**Recorded information**.
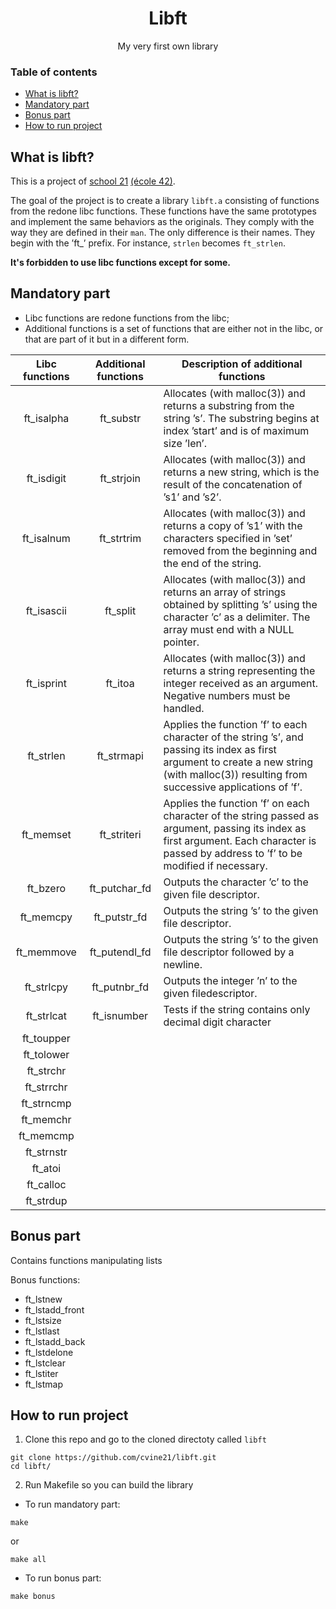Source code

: <div id="header" align="center">
  <h1>
    Libft
  </h1>
  <p>My very first own library</p>
</div>

### Table of contents
- [What is libft?](#what-is-libft)
- [Mandatory part](#mandatory-part)
- [Bonus part](#bonus-part)
- [How to run project](#how-to-run-project)

## What is libft?
This is a project of [school 21][1] [(école 42)][2].

The goal of the project is to create a library `libft.a` consisting of functions from the redone libc functions. These functions have the same prototypes and implement the same behaviors as the originals. They comply with the way they are defined in their `man`. The only difference is their names. They begin with the ’ft_’ prefix. For instance, `strlen` becomes `ft_strlen`.

**It's forbidden to use libc functions except for some.**

## Mandatory part

- Libc functions are redone functions from the libc;
- Additional functions is a set of functions that are either not in the libc,
or that are part of it but in a different form.

|Libc functions |Additional functions|Description of additional functions|
|:-------------:|:------------------:|-----------------------------------|
|ft_isalpha     |ft_substr           |Allocates (with malloc(3)) and returns a substring from the string ’s’. The substring begins at index ’start’ and is of maximum size ’len’.|
|ft_isdigit     |ft_strjoin          |Allocates (with malloc(3)) and returns a new string, which is the result of the concatenation of ’s1’ and ’s2’.|
|ft_isalnum     |ft_strtrim          |Allocates (with malloc(3)) and returns a copy of ’s1’ with the characters specified in ’set’ removed from the beginning and the end of the string.|
|ft_isascii     |ft_split            |Allocates (with malloc(3)) and returns an array of strings obtained by splitting ’s’ using the character ’c’ as a delimiter. The array must end with a NULL pointer.|
|ft_isprint     |ft_itoa             |Allocates (with malloc(3)) and returns a string representing the integer received as an argument. Negative numbers must be handled.|
|ft_strlen      |ft_strmapi          |Applies the function ’f’ to each character of the string ’s’, and passing its index as first argument to create a new string (with malloc(3)) resulting from successive applications of ’f’.|
|ft_memset      |ft_striteri         |Applies the function ’f’ on each character of the string passed as argument, passing its index as first argument. Each character is passed by address to ’f’ to be modified if necessary.|
|ft_bzero       |ft_putchar_fd       |Outputs the character ’c’ to the given file descriptor.|
|ft_memcpy      |ft_putstr_fd        |Outputs the string ’s’ to the given file descriptor.|
|ft_memmove     |ft_putendl_fd       |Outputs the string ’s’ to the given file descriptor followed by a newline.|
|ft_strlcpy     |ft_putnbr_fd        |Outputs the integer ’n’ to the given filedescriptor.|
|ft_strlcat     |ft_isnumber         |Tests if the string contains only decimal digit character|
|ft_toupper     |
|ft_tolower     |
|ft_strchr      |
|ft_strrchr     |
|ft_strncmp     |
|ft_memchr      |
|ft_memcmp      |
|ft_strnstr     |
|ft_atoi        |
|ft_calloc      |
|ft_strdup      |

## Bonus part
Contains functions manipulating lists

Bonus functions:

- ft_lstnew
- ft_lstadd_front
- ft_lstsize
- ft_lstlast
- ft_lstadd_back
- ft_lstdelone
- ft_lstclear
- ft_lstiter
- ft_lstmap

## How to run project

1. Clone this repo and go to the cloned directoty called `libft`
```
git clone https://github.com/cvine21/libft.git
cd libft/
```

2. Run Makefile so you can build the library

- To run mandatory part:
```
make
```
or
```
make all
```
- To run bonus part:
```
make bonus
```

[1]:https://21-school.ru/
[2]:https://42.fr/en/homepage/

**Task item**.
After locating the line holding "maximum size ’len’.|" above, output exactly that line and every line after it through the line holding "of ’s1’ and ’s2’.|". Include nothing else.

**Result for this task**.
|ft_isalpha     |ft_substr           |Allocates (with malloc(3)) and returns a substring from the string ’s’. The substring begins at index ’start’ and is of maximum size ’len’.|
|ft_isdigit     |ft_strjoin          |Allocates (with malloc(3)) and returns a new string, which is the result of the concatenation of ’s1’ and ’s2’.|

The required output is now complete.